今回の実証実験は6月20~24日の行程で行われ、まず雪印メグミルクの北海道物流拠点から、同社の常温商品を日本通運が札幌貨物ターミナル駅へ輸送。札幌貨物ターミナル駅から隅田川駅まで貨物列車、高速道路およびIC前後の一般道はT2のレベル2自動運転トラックが担当した。最終的に自動運転トラックは百済貨物ターミナル駅に到着し、そこから雪印メグミルクの大阪府物流拠点へ日本通運が配達した。

中間地点となる隅田川駅では、新たに共同開発された31フィート共用コンテナを積み替える実演が行われた。このコンテナは、スワップボディトラックと貨物列車の両方に積載可能となっている。実演開始時点では、貨物列車のコンテナ貨車にJR貨物・T2共用コンテナが残っており、これを列車からT2のトラックに積み替える。最初にトップリフターがスプレッダー(コンテナを上から吊り下げる装置)の幅を調節しながら、コンテナのすぐ前に接近する。

そのままスプレッダーを下げ、ピンをコンテナの四隅に固定したのを確認。再びスプレッダーを上昇させ、コンテナが持ち上がった。続いて、コンテナを上げたままトップリフターが後退し、横で待機していたT2のトラックがコンテナの下に移動してくる。トップリフターは、位置を微調整しながらコンテナをトラックの荷台に降ろし、コンテナが無事積み替えられた。この後、報道公開当日の夕方頃にトラックは百済貨物ターミナルへ向けて出発したという。

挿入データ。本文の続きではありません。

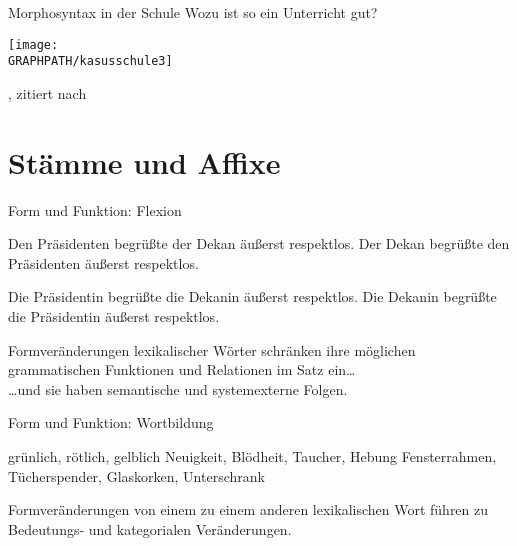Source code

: \begin{frame}
  {Morphosyntax in der Schule}
  Wozu ist so ein Unterricht gut?
  \begin{center}
    \texttt{[image: \\GRAPHPATH/kasusschule3]}
  \end{center}
  \tiny \citet[36--37]{Gramzowemden2002}, zitiert nach \citet[257--258]{Bredel2013}
\end{frame}

\section{Stämme und Affixe}

\begin{frame}
  {Form und Funktion: Flexion}
  \pause
  \begin{exe}
    \ex
    \begin{xlist}
      \ex \alert{Den Präsidenten} begrüßte \alert{der Dekan} äußerst respektlos.
      \pause
      \ex \alert{Der Dekan} begrüßte \alert{den Präsidenten} äußerst respektlos.
    \end{xlist}
    \pause
    \ex
    \begin{xlist}
      \ex \alert{Die Präsidentin} begrüßte \alert{die Dekanin} äußerst respektlos.
      \pause
      \ex \alert{Die Dekanin} begrüßte \alert{die Präsidentin} äußerst respektlos.
    \end{xlist}
  \end{exe}
  \pause
  \Zeile
  Formveränderungen lexikalischer Wörter \alert{schränken ihre möglichen grammatischen Funktionen und Relationen im Satz ein}\dots\\
  \pause
  \Halbzeile
  \dots und sie haben semantische und systemexterne Folgen.

\end{frame}

\begin{frame}
  {Form und Funktion: Wortbildung}
  \pause
  \begin{exe}
    \ex grün\alert{lich}, röt\alert{lich}, gelb\alert{lich}
    \pause
    \ex Neu\alert{igkeit}, Blöd\alert{heit}, Tauch\alert{er}, Heb\alert{ung}
    \pause
    \ex Fenster\alert{rahmen}, Tücher\alert{spender}, Glas\alert{korken}, Unter\alert{schrank}
  \end{exe}
  \pause
  \Zeile
  Formveränderungen von einem zu einem anderen lexikalischen Wort führen zu Bedeutungs- und kategorialen Veränderungen.
\end{frame}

  • JR貨物とT2が共同開発した31フィート共用コンテナ

  • トップリフターがコンテナのもとへ接近

  • 車体前面のスプレッダーを降ろし、位置を微調整しながらコンテナを固定する

  • 吊り下げられた状態のコンテナが持ち上がり、貨物列車の後ろに下がった後、コンテナの真下にT2のトラックが移動。貨物鉄道からトラックへコンテナを積み替えた

この日の報道公開では、共用コンテナ積替え実演に加え、JR貨物取締役兼常務執行役員の土井広治氏(鉄道ロジスティクス本部長)、T2代表取締役CEOの森本成城氏による解説も行われた。モーダルコンビネーションは異なる輸送手段の親和性を高め、お互いに補完し合う考え方および輸送モデルとされる。大量輸送に優れ、CO2削減にも有利な貨物鉄道と、軽量輸送ながら機敏性に長けるトラック輸送で連携を図る。

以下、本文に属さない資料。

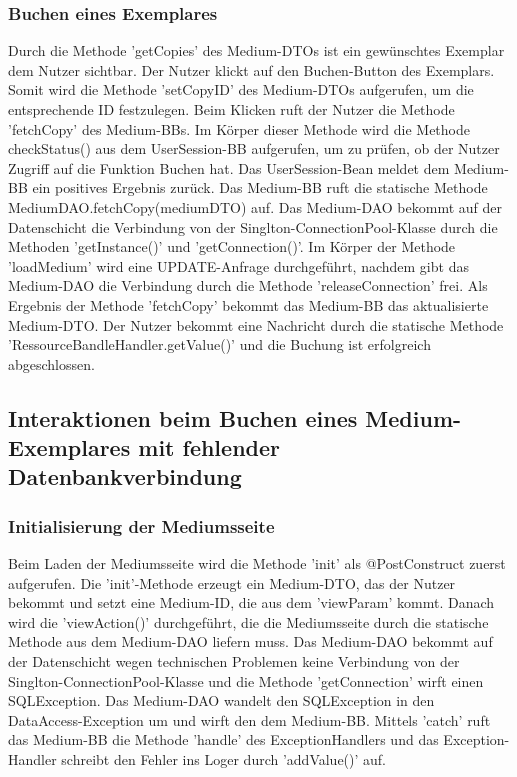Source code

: \documentclass{article}
\begin{document}
\subsubsection{Buchen eines Exemplares}
Durch die Methode 'getCopies' des Medium-DTOs ist ein gewünschtes Exemplar dem Nutzer sichtbar. Der Nutzer klickt auf den Buchen-Button des Exemplars. Somit wird die Methode 'setCopyID' des Medium-DTOs aufgerufen, um die entsprechende ID festzulegen. Beim Klicken ruft der Nutzer die Methode 'fetchCopy' des Medium-BBs. Im Körper dieser Methode wird die Methode checkStatus() aus dem UserSession-BB aufgerufen, um zu prüfen, ob der Nutzer Zugriff auf die Funktion Buchen hat. Das UserSession-Bean meldet dem Medium-BB ein positives Ergebnis zurück. Das Medium-BB ruft die statische Methode MediumDAO.fetchCopy(mediumDTO) auf. Das Medium-DAO bekommt auf der Datenschicht die Verbindung von der Singlton-ConnectionPool-Klasse durch die Methoden 'getInstance()' und 'getConnection()'. Im Körper der Methode 'loadMedium' wird eine UPDATE-Anfrage durchgeführt, nachdem gibt das Medium-DAO die Verbindung durch die Methode 'releaseConnection' frei. Als Ergebnis der Methode 'fetchCopy' bekommt das Medium-BB das aktualisierte Medium-DTO. Der Nutzer bekommt eine Nachricht durch die statische Methode 'RessourceBandleHandler.getValue()' und die Buchung ist erfolgreich abgeschlossen.
\subsection{Interaktionen beim Buchen eines Medium-Exemplares mit fehlender Datenbankverbindung}
\subsubsection{Initialisierung der Mediumsseite}
Beim Laden der Mediumsseite wird die Methode 'init' als @PostConstruct zuerst aufgerufen. Die 'init'-Methode erzeugt ein Medium-DTO, das der Nutzer bekommt und setzt eine Medium-ID, die aus dem 'viewParam' kommt. Danach wird die 'viewAction()' durchgeführt, die die Mediumsseite durch die statische Methode aus dem Medium-DAO liefern muss. Das Medium-DAO bekommt auf der Datenschicht wegen technischen Problemen keine Verbindung von der Singlton-ConnectionPool-Klasse und die Methode 'getConnection' wirft einen SQLException. Das Medium-DAO wandelt den SQLException in den DataAccess-Exception um und wirft den dem Medium-BB. Mittels 'catch' ruft das Medium-BB die Methode 'handle' des ExceptionHandlers und das Exception-Handler schreibt den Fehler ins Loger durch 'addValue()' auf. 
\end{document}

その背景には、昨今の社会課題であるCO2削減、物流業界の労働環境改善とドライバー不足、それらへの対策がある。貨物鉄道と自動運転トラックのモーダルコンビネーションが実用化すれば、複線化・BCP(事業継続計画)対策強化につながる。つまり、輸送力の強化に加え、片方が不通となった場合にもう片方の手段で物流を継続させることができる。このような新しい輸送モデルの構築と課題の抽出を目的に、実証実験を行っていくとのこと。

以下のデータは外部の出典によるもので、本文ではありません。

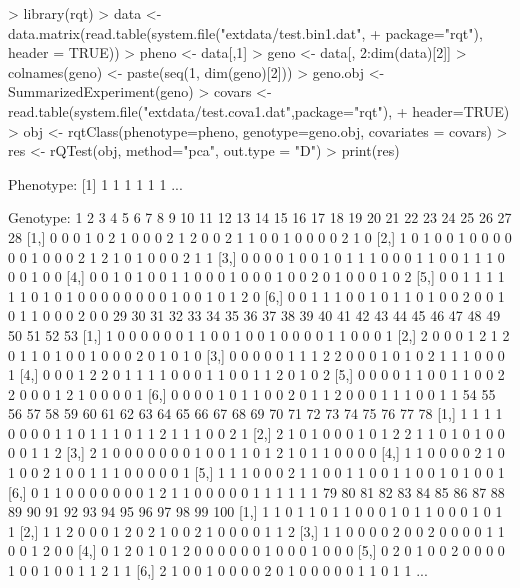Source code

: \documentclass{article}
\begin{document}
\begin{Schunk}
\begin{Sinput}
> library(rqt)
> data <- data.matrix(read.table(system.file("extdata/test.bin1.dat",
+                                            package="rqt"), header = TRUE))
> pheno <- data[,1]
> geno <- data[, 2:dim(data)[2]]
> colnames(geno) <- paste(seq(1, dim(geno)[2]))
> geno.obj <- SummarizedExperiment(geno)
> covars <- read.table(system.file("extdata/test.cova1.dat",package="rqt"), 
+     header=TRUE)
> obj <- rqtClass(phenotype=pheno, genotype=geno.obj, covariates = covars)
> res <- rQTest(obj, method="pca", out.type = "D")
> print(res)
\end{Sinput}
\begin{Soutput}
Phenotype:
[1] 1 1 1 1 1 1
...

Genotype:
     1 2 3 4 5 6 7 8 9 10 11 12 13 14 15 16 17 18 19 20 21 22 23 24 25 26 27 28
[1,] 0 0 0 1 0 2 1 0 0  0  2  1  2  0  0  2  1  1  0  0  1  0  0  0  0  2  1  0
[2,] 1 0 1 0 0 1 0 0 0  0  0  0  1  0  0  0  2  1  2  1  0  1  0  0  0  2  1  1
[3,] 0 0 0 0 1 0 0 1 0  1  1  1  0  0  0  1  1  0  0  1  1  1  0  0  0  1  0  0
[4,] 0 0 1 0 1 0 0 1 1  0  0  0  1  0  0  0  1  0  0  2  0  1  0  0  0  1  0  2
[5,] 0 0 1 1 1 1 1 1 0  1  0  1  0  0  0  0  0  0  0  0  1  0  0  1  0  1  2  0
[6,] 0 0 1 1 1 0 0 1 0  1  1  0  1  0  0  2  0  0  1  0  1  1  0  0  0  2  0  0
     29 30 31 32 33 34 35 36 37 38 39 40 41 42 43 44 45 46 47 48 49 50 51 52 53
[1,]  1  0  0  0  0  0  0  1  1  0  0  1  0  0  1  0  0  0  0  1  1  0  0  0  1
[2,]  2  0  0  0  1  2  1  2  0  1  1  0  1  0  0  1  0  0  0  2  0  1  0  1  0
[3,]  0  0  0  0  0  1  1  1  2  2  0  0  0  1  0  1  0  2  1  1  1  0  0  0  1
[4,]  0  0  0  1  2  2  0  1  1  1  1  0  0  0  1  1  0  0  1  1  2  0  1  0  2
[5,]  0  0  0  0  1  1  0  0  1  1  0  0  2  2  0  0  0  1  2  1  0  0  0  0  1
[6,]  0  0  0  0  1  0  1  1  0  0  2  0  1  1  2  0  0  0  1  1  1  0  0  1  1
     54 55 56 57 58 59 60 61 62 63 64 65 66 67 68 69 70 71 72 73 74 75 76 77 78
[1,]  1  1  1  1  0  0  0  0  1  1  0  1  1  1  0  1  1  2  1  1  1  0  0  2  1
[2,]  2  1  0  1  0  0  0  1  0  1  2  2  1  1  0  1  0  1  0  0  0  0  1  1  2
[3,]  2  1  0  0  0  0  0  0  0  1  0  0  1  1  0  1  2  1  0  1  1  0  0  0  0
[4,]  1  1  0  0  0  0  2  1  0  1  0  0  2  1  0  0  1  1  1  0  0  0  0  0  1
[5,]  1  1  1  0  0  0  2  1  1  0  0  1  1  0  0  1  1  0  0  1  0  1  0  0  1
[6,]  0  1  1  0  0  0  0  0  0  0  1  2  1  1  0  0  0  0  0  1  1  1  1  1  1
     79 80 81 82 83 84 85 86 87 88 89 90 91 92 93 94 95 96 97 98 99 100
[1,]  1  1  0  1  1  0  1  1  0  0  0  1  0  1  1  0  0  0  1  0  1   1
[2,]  1  1  2  0  0  0  1  2  0  2  1  0  0  2  1  0  0  0  0  1  1   2
[3,]  1  1  0  0  0  0  2  0  0  2  0  0  0  0  1  1  0  0  1  2  0   0
[4,]  0  1  2  0  1  0  1  2  0  0  0  0  0  0  1  0  0  0  1  0  0   0
[5,]  0  2  0  1  0  0  2  0  0  0  0  1  0  0  1  0  0  1  1  2  1   1
[6,]  2  1  0  0  1  0  0  0  0  2  0  1  0  0  0  0  0  1  1  0  1   1
...


\end{Soutput}
\end{Schunk}
\end{document}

  • JR貨物鉄道ロジスティクス本部長の土井広治氏(写真左)と、T2代表取締役CEOの森本成城氏(同右)

T2は自社のレベル4自動運転技術を活用することで、世界最高水準である日本の物流を既存の業界関係者らとともに支えることをビジョンとして事業を行っている。2024年1月からJR貨物も資本参加しており、限定領域内を自動運転化することで、貨物と連携したモーダルコンビネーション推進に貢献できないかとの思いから、実証実験に至ったという。

今回の実証実験で行う自動運転はレベル2を適用する。レベル2自動運転は、ドライバーの乗務・監視の下、限定領域内で自動運転を行うとしており、緊急時はドライバーが対応する。将来的にめざしているレベル4は、限定領域内に限り、通常時・緊急時ともにシステムによる完全自動運転を行う。ここでいう限定領域とは、高速道路とその出入口付近に設けられる切替拠点までの区間。切替拠点から集約拠点までの間は手動運転となる。

T2は今後、7月からレベル2自動運転によるトラック輸送事業を東京・神戸間で開始し、2027年10月以降、レベル4へと移行。輸送エリアも中四国・九州へ順次拡大する予定としている。レベル4移行までの2年間で、ドライバー監視の下、将来的に無人となる10トントラックが安全に走行できるデータを出すことで、社会の受容性を高めつつ、運送会社としての足腰を鍛え、事業を洗練させていくという。トラック台数も、2025年7月時点では5台のみだが、順次拡大していき、2032年に保有台数2,000台規模を想定している。

今回開発された共用コンテナについての解説もあった。既存の鉄道用31フィートコンテナは梁の位置や荷重を支える位置が違うため、そのままだとT2のトラックに積載できない。そのため、両方に積載可能なコンテナを新たに開発した。31フィートは10トントラックと同じサイズで、ニーズも高いことから、このサイズで設定したとのこと。

それをスワップボディトラックに積載し、トラック輸送を行う。スワップボディトラックは、エアサスペンションで荷台の高さを上昇させ、コンテナの足を立ててから車高を戻すことで、特殊な機器を使わずにコンテナと車体を分離できる。T2トラックと貨物列車の両方にこのコンテナを載せられるため、積替え等の作業時間短縮が見込める。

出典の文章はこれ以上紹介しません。